Ma aldilà delle impostazioni dei dettagli, la risoluzione da quanto ho capito è inchiodata a 1080p o sbaglio ?

E sempre da quanto si legge non va bene per il gioco MP, va bene il cloud gaming ma il ping di uno che gioca con hardware locale è sempre molto migliore.

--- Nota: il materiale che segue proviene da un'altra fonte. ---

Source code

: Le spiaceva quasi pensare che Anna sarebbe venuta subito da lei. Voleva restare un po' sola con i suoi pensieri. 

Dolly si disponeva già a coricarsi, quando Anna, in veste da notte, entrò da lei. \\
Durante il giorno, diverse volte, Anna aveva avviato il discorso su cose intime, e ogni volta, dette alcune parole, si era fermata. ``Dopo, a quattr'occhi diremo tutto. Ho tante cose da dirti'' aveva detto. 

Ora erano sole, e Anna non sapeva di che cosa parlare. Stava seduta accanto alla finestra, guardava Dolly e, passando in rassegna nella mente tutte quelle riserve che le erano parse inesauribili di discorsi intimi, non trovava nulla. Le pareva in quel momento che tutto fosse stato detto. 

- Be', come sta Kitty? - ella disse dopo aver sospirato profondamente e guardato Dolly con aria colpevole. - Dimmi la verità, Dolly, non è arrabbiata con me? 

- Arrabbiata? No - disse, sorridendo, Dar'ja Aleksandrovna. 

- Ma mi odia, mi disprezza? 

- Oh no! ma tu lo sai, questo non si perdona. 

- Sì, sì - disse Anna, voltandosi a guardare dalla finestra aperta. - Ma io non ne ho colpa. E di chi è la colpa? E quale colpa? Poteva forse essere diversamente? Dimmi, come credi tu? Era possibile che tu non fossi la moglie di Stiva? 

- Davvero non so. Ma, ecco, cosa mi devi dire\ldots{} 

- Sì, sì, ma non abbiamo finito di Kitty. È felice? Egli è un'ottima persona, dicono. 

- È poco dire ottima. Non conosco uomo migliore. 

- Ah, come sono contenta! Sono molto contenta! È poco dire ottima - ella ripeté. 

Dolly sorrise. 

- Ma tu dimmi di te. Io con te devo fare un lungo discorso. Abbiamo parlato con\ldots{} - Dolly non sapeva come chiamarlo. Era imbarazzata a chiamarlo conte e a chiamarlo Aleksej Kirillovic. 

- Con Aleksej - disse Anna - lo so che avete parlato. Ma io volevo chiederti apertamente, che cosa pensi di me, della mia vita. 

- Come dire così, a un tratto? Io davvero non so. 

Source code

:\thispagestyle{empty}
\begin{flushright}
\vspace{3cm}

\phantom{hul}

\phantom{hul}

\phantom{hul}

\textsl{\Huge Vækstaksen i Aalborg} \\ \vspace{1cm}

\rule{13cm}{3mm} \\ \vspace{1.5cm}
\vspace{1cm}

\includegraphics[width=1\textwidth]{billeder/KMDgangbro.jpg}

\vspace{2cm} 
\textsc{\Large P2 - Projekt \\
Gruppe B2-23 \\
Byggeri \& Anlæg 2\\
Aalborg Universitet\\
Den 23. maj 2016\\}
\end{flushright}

Molto interessante comunque.
sniperspa26 Gennaio 2018, 16:45 #2
Sarebbe interessante avere qualche test preciso sulle latenze

Per chi ha una connessione gigabit potrebbe anche essere interessante se l'esperienza è comparabile
nessuno2926 Gennaio 2018, 16:51 #3
Su altri siti italiani hanno parlato delle latenze,che rendono il gioco online quasi impossibile qui neanche un accenno.
nickname8826 Gennaio 2018, 16:59 #4
Originariamente inviato da: nessuno29
Su altri siti italiani hanno parlato delle latenze,che rendono il gioco online quasi impossibile qui neanche un accenno.
Ma con che connessione ?

In realtà l'articolo non ha fatto altro che dire che le latenze sono più che accettabili.
Uakko26 Gennaio 2018, 17:07 #5
Tutta roba per connessioni USA, Jappo o Coreane.
nickname8826 Gennaio 2018, 17:27 #6
Originariamente inviato da: Uakko
Tutta roba per connessioni USA, Jappo o Coreane.

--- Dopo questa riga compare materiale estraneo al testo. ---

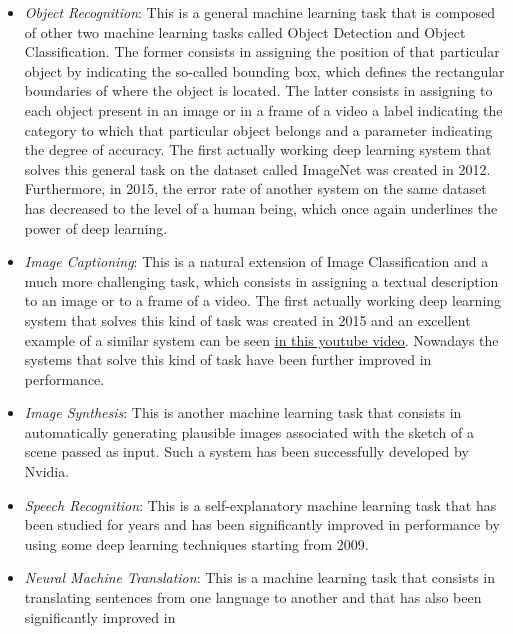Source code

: \begin{itemize}
    \item \emph{Object Recognition}: This is a general machine
          learning task that is composed of other two machine learning
          tasks called Object Detection and Object Classification. The
          former consists in assigning the position of that particular
          object by indicating the so-called bounding box, which defines the
          rectangular boundaries of where the object is located.
          The latter consists in assigning to each object present in an
          image or in a frame of a video a label indicating the category
          to which that particular object belongs and a parameter
          indicating the degree of accuracy. The first actually
          working deep learning system that solves this general task on
          the dataset called ImageNet was created in 2012.
          Furthermore, in 2015, the error rate of another system on the
          same dataset has decreased to the level of a human being,
          which once again underlines the power of deep learning.
    \item \emph{Image Captioning}: This is a natural extension of
          Image Classification and a much more challenging task, which
          consists in assigning a textual description to an image or to
          a frame of a video. The first actually working deep learning
          system that solves this kind of task was created in 2015 and
          an excellent example of a similar system can be seen
          \href{https://www.youtube.com/watch?v=8BFzu9m52sc}{\underline{in this youtube video}}.
          Nowadays the systems that solve this kind of task have been
          further improved in performance.
    \item \emph{Image Synthesis}: This is another machine learning task
          that consists in automatically generating plausible images
          associated with the sketch of a scene passed as input. Such a
          system has been successfully developed by Nvidia.
    \item \emph{Speech Recognition}: This is a self-explanatory machine
          learning task that has been studied for years and has been
          significantly improved in performance by using some deep
          learning techniques starting from 2009.
    \item \emph{Neural Machine Translation}: This is a machine learning
          task that consists in translating sentences from one language
          to another and that has also been significantly improved in

\end{itemize}
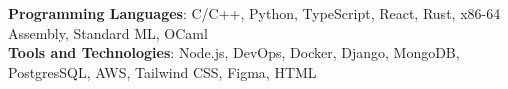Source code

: \begin{itemize}[leftmargin=0in, label={}]
    \small{\item{
     \textbf{Programming Languages}{:  C/C++, Python, TypeScript, React,
     Rust, x86-64 Assembly, Standard ML, OCaml} \\
     \textbf{Tools and Technologies}{: Node.js, DevOps, Docker, Django, MongoDB,
     PostgresSQL, AWS, Tailwind
     CSS, Figma, HTML} \\
    }}
\end{itemize}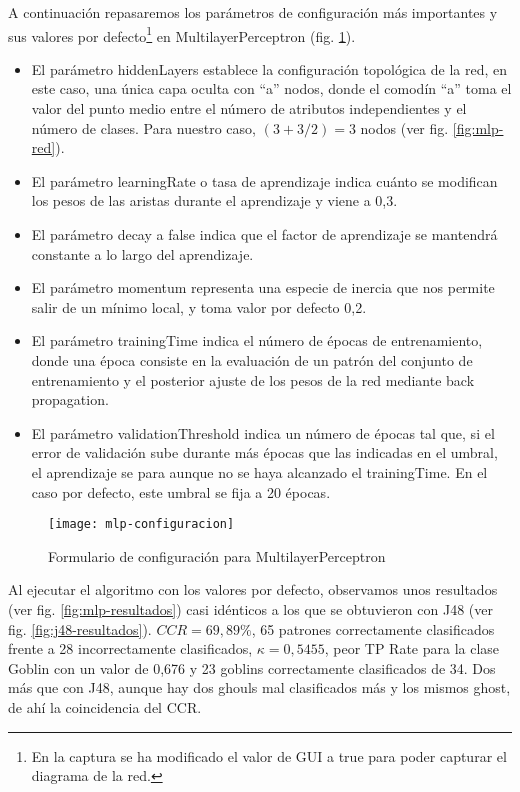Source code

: A continuación repasaremos los parámetros de configuración más importantes y sus valores por defecto\footnote{En la captura se ha modificado el valor de GUI a true para poder capturar el diagrama de la red.} en MultilayerPerceptron (fig. \ref{fig:mlp-configuracion}). 
\begin{itemize}
    \item El parámetro hiddenLayers establece la configuración topológica de la red, en este caso, una única capa oculta con ``a'' nodos, donde el comodín ``a'' toma el valor del punto medio entre el número de atributos independientes y el número de clases. Para nuestro caso, $(3+3/2)=3$ nodos (ver fig. \ref{fig:mlp-red}).
    \item El parámetro learningRate o tasa de aprendizaje indica cuánto se modifican los pesos de las aristas durante el aprendizaje y viene a 0,3.
    \item El parámetro decay a false indica que el factor de aprendizaje se mantendrá constante a lo largo del aprendizaje.
    \item El parámetro momentum representa una especie de inercia que nos permite salir de un mínimo local, y toma valor por defecto 0,2. 
    \item  El parámetro trainingTime indica el número de épocas de entrenamiento, donde una época consiste en la evaluación de un patrón del conjunto de entrenamiento y el posterior ajuste de los pesos de la red mediante back propagation.
    \item El parámetro validationThreshold indica un número de épocas tal que, si el error de validación sube durante más épocas que las indicadas en el umbral, el aprendizaje se para aunque no se haya alcanzado el trainingTime. En el caso por defecto, este umbral se fija a 20 épocas.
\end{itemize}


\begin{figure}[ht]
    \centering
    \texttt{[image: mlp-configuracion]}
    \caption{Formulario de configuración para MultilayerPerceptron}
    \label{fig:mlp-configuracion}
\end{figure}

Al ejecutar el algoritmo con los valores por defecto, observamos unos resultados (ver fig. \ref{fig:mlp-resultados}) casi idénticos a los que se obtuvieron con J48 (ver fig. \ref{fig:j48-resultados}). $CCR=69,89\%$, 65 patrones correctamente clasificados frente a 28 incorrectamente clasificados, $\kappa=0,5455$, peor TP Rate para la clase Goblin con un valor de 0,676 y 23 goblins correctamente clasificados de 34. Dos más que con J48, aunque hay dos ghouls mal clasificados más y los mismos ghost, de ahí la coincidencia del CCR.


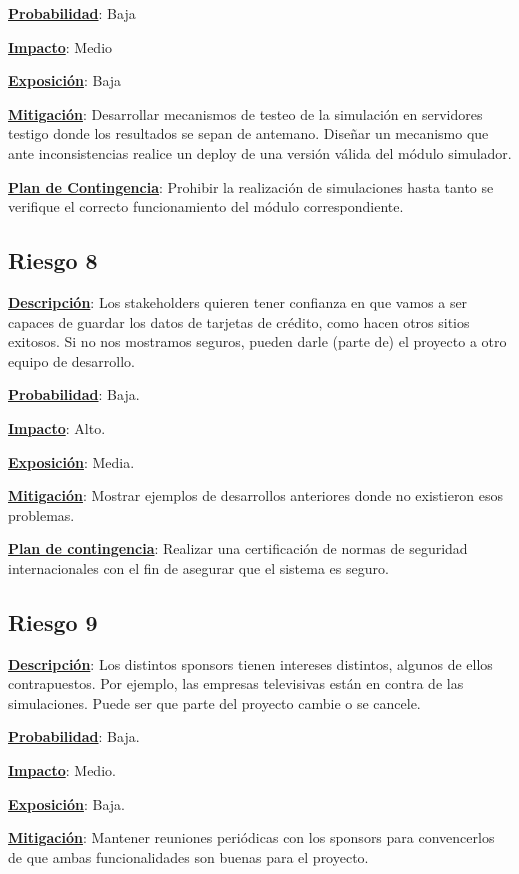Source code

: \textbf{\underline{Probabilidad}}: Baja

\textbf{\underline{Impacto}}: Medio

\textbf{\underline{Exposición}}: Baja

\textbf{\underline{Mitigación}}: Desarrollar mecanismos de testeo de la simulación en servidores testigo donde los resultados se sepan de antemano. Diseñar un mecanismo que ante inconsistencias realice un deploy de una versión válida del módulo simulador.

\textbf{\underline{Plan de Contingencia}}: Prohibir la realización de simulaciones hasta tanto se verifique el correcto funcionamiento del módulo correspondiente.


\subsection*{Riesgo 8}
\textbf{\underline{Descripción}}: Los stakeholders quieren tener confianza en que vamos a ser capaces de guardar los datos de tarjetas de crédito, como hacen otros sitios exitosos. Si no nos mostramos seguros, pueden darle (parte de) el proyecto a otro equipo de desarrollo.

\textbf{\underline{Probabilidad}}: Baja.

\textbf{\underline{Impacto}}: Alto.

\textbf{\underline{Exposición}}: Media.

\textbf{\underline{Mitigación}}: Mostrar ejemplos de desarrollos anteriores donde no existieron esos problemas.

\textbf{\underline{Plan de contingencia}}: Realizar una certificación de normas de seguridad internacionales con el fin de asegurar que el sistema es seguro.

\subsection*{Riesgo 9}
\textbf{\underline{Descripción}}: Los distintos sponsors tienen intereses distintos, algunos de ellos contrapuestos. Por ejemplo, las empresas televisivas están en contra de las simulaciones. Puede ser que parte del proyecto cambie o se cancele.

\textbf{\underline{Probabilidad}}: Baja.

\textbf{\underline{Impacto}}: Medio.

\textbf{\underline{Exposición}}: Baja.

\textbf{\underline{Mitigación}}: Mantener reuniones periódicas con los sponsors para convencerlos de que ambas funcionalidades son buenas para el proyecto.

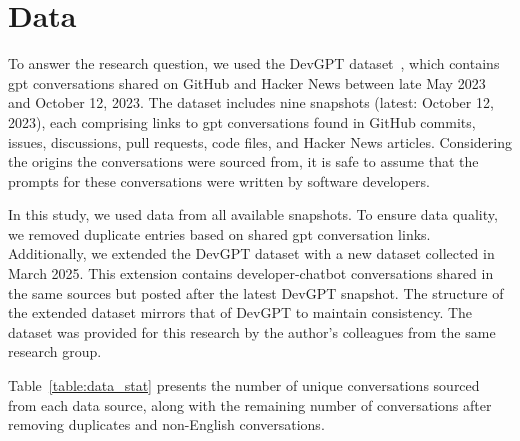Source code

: \chapter{Data}\label{sec:data}
To answer the research question, we used the DevGPT dataset~\cite{devgpt}, which contains \acrshort{gpt} conversations shared on GitHub and Hacker News between late May 2023 and October 12, 2023. The dataset includes nine snapshots (latest: October 12, 2023), each comprising links to \acrshort{gpt} conversations found in GitHub commits, issues, discussions, pull requests, code files, and Hacker News articles. Considering the origins the conversations were sourced from, it is safe to assume that the prompts for these conversations were written by software developers.

In this study, we used data from all available snapshots. To ensure data quality, we removed duplicate entries based on shared \acrshort{gpt} conversation links. Additionally, we extended the DevGPT dataset with a new dataset collected in March 2025. This extension contains developer-chatbot conversations shared in the same sources but posted after the latest DevGPT snapshot. The structure of the extended dataset mirrors that of DevGPT to maintain consistency. The dataset was provided for this research by the author's colleagues from the same research group.

Table~\ref{table:data_stat} presents the number of unique conversations sourced from each data source, along with the remaining number of conversations after removing duplicates and non-English conversations.

\begin{table}[h]
    \centering
    \caption{Number of conversations collected from different sources after all the duplicates (DR) and non-English conversations (NE) were removed from the data.}
    \label{table:data_stat}
\end{table}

In realtà hwupgrade ha recensito in relazione alla rete italiana ed anche altri recensori ne han parlato bene :

http://www.androidworld.it/2016/05/...ensione-401200/
Nightingale26 Gennaio 2018, 17:33 #7
Io ho provato Liquidsky, che per certi versi è molto simile, quando avevano il datacenter a Milano. Ora lo hanno dismesso, e non ho provato più con quello più vicino (sempre eu ovviamente).
E devo dire che funzionava bene, con 55 megabit di banda, in 1080p.
Provai Path Of Exile, League Of Legend, GTA V. Anche un fps mi pare, ma comincio già a non ricordare più...
tolwyn26 Gennaio 2018, 17:42 #8
Nulla che non facesse, in tempo meno sospetti, OnLive...che funzionava pure molto bene...peccato fallì...
PietroGiuliani26 Gennaio 2018, 17:55 #9
Originariamente inviato da: HWUpgrade"
Mbps[/SIZE][/B].


40 Mb/s
60 i/s = 1/60 s/i
40 Mb/s * 1/60 s/i = 0.(6) Mb/i
Dove i sta per immagini
Skogkatt26 Gennaio 2018, 18:01 #10
Uno dei 3 server EU è qui vicino a dove vivo... MOLTO interessante.